Deuxième étape : « J’ai dit à Philippe : identifie-nous deux distributeurs, un au sud de la France, l’autre au nord », poursuit Guy Côté.

Le Québécois fait alors connaissance avec une autre particularité gauloise : la susceptibilité territoriale. L’entreprise du nord veut aussi le territoire sud, et celle du sud exige l’exclusivité au nord.

« Je suis allé les voir. »

Le sud consent alors à se concentrer au sud. Mais le nord refuse de se contenter du nord et retire ses billes. L’apprenant, le sud exige tout l’Hexagone. 

Guy Côté se rebiffe et décide de prendre lui-même les choses en main : s’il n’en reste qu’un, je serai celui-là, comme l’écrivait Hugo. « On était rendu à l’automne 2015 », dit l’homme d’affaires. « On avait perdu six mois. »

RECHERCHE D’UN ALLIÉ

Changement de stratégie. Phillipe Pradel est cette fois chargé de trouver un partenaire. « Je ne voulais pas partir seul, explique Guy Côté. On ne connaît pas les rouages, là-bas. »

Philippe Pradel en parle à Michel Toussaint, président d’une imprimerie qui distribue également du matériel publicitaire destiné au transport.

En février 2016, M. Toussaint vient faire la tournée des trois entreprises de Guy Côté. Il aime ce qu’il voit. « Il m’a regardé et il m’a dit : monsieur Côté, j’embarque avec vous. »

Avec Philippe Pradel et Michel Toussaint, Guy Côté fonde Techno-Fab Europe, dont il est actionnaire majoritaire.

LE FRANGLAIS DE FRANCE

En même temps, il faut repenser les emballages et adapter le matériel promotionnel aux spécificités françaises.
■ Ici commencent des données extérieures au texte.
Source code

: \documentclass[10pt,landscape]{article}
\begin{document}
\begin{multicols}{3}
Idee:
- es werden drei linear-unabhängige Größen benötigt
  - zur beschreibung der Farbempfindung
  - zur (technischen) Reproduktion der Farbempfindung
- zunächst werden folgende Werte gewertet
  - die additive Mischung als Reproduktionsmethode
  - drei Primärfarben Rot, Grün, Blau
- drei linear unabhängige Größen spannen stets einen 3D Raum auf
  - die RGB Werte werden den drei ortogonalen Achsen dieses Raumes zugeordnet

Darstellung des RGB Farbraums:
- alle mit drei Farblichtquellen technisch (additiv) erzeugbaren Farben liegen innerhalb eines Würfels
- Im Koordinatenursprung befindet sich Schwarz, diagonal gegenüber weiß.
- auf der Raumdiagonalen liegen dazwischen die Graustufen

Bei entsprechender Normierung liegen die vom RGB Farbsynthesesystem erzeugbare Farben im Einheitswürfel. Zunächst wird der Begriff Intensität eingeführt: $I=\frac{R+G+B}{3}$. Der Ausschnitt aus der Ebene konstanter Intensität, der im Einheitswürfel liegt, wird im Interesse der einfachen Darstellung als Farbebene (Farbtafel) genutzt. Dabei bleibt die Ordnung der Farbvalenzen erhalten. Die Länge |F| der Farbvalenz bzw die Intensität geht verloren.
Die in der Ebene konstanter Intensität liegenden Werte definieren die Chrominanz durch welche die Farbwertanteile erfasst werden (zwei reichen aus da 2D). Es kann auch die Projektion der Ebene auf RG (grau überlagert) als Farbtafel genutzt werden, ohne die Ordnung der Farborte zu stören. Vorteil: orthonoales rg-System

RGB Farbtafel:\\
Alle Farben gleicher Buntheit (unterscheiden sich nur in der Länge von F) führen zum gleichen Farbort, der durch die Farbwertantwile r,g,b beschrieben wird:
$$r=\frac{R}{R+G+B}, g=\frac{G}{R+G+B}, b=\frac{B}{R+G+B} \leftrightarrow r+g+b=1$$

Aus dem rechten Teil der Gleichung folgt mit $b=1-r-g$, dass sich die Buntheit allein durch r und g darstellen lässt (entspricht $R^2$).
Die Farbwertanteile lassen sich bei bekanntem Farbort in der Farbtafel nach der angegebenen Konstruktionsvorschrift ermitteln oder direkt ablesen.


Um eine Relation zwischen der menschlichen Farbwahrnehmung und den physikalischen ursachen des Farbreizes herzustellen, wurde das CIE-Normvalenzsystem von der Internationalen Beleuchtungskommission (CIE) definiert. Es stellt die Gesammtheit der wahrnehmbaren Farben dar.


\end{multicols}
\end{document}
C’est-à-dire y ajouter de l’anglais, comme on le leur recommande.

« Pour le Québec, on a fait les brochures en français, et pour la France, avec des mots français et anglais. Quand on met un “Time is on your side, now”, ah ça, c’est bon ! »

— Pierrick Olichon, directeur des ventes et du développement des marchés chez Techno-Fab

PROCÉDURITES

Mais Guy Côté n’est pas au bout de ses peines : il s’agit maintenant d’enregistrer l’entreprise en France.

« Là-bas, ce n’est pas comme ici. Ici… » Il fait un claquement de doigts. « Là-bas, il a fallu que mes avocats envoient le diagramme, la charte de mes compagnies… »

En avril 2016, il se rend lui-même en France. « On va donner le grand coup », se dit-il.

Ce fut surtout un long coup.

« C’est les avocats, les statuts, la compagnie, puis on tombe dans les congés… Nous sommes aujourd’hui le 23 septembre et c’est cette semaine que le transfert de fonds a été fait, que le compte de banque est ouvert, que les statuts sont déposés. On attend juste l’étampe du gouvernement. »

Enfin, l’échelle est dressée contre le rempart français, Techno-Fab est prête à monter à l’assaut : le premier lot de nouveaux porte-échelles latéraux sera expédié la semaine suivante, nous apprend-il.

Quelques jours plus tard, il donne des nouvelles par courriel.

« Malheureusement, ils ne sont pas partis encore. Nous attendons notre numéro d’importateur pour Techno-Fab Europe. Encore les dernières “procédurites”… Question de jours ! Grrrrrrrrrrrrrrrrr ! Ils sont attendus, car nous en avons tout près de 50 % de vendus ! »

Les derniers échelons. Il y est presque.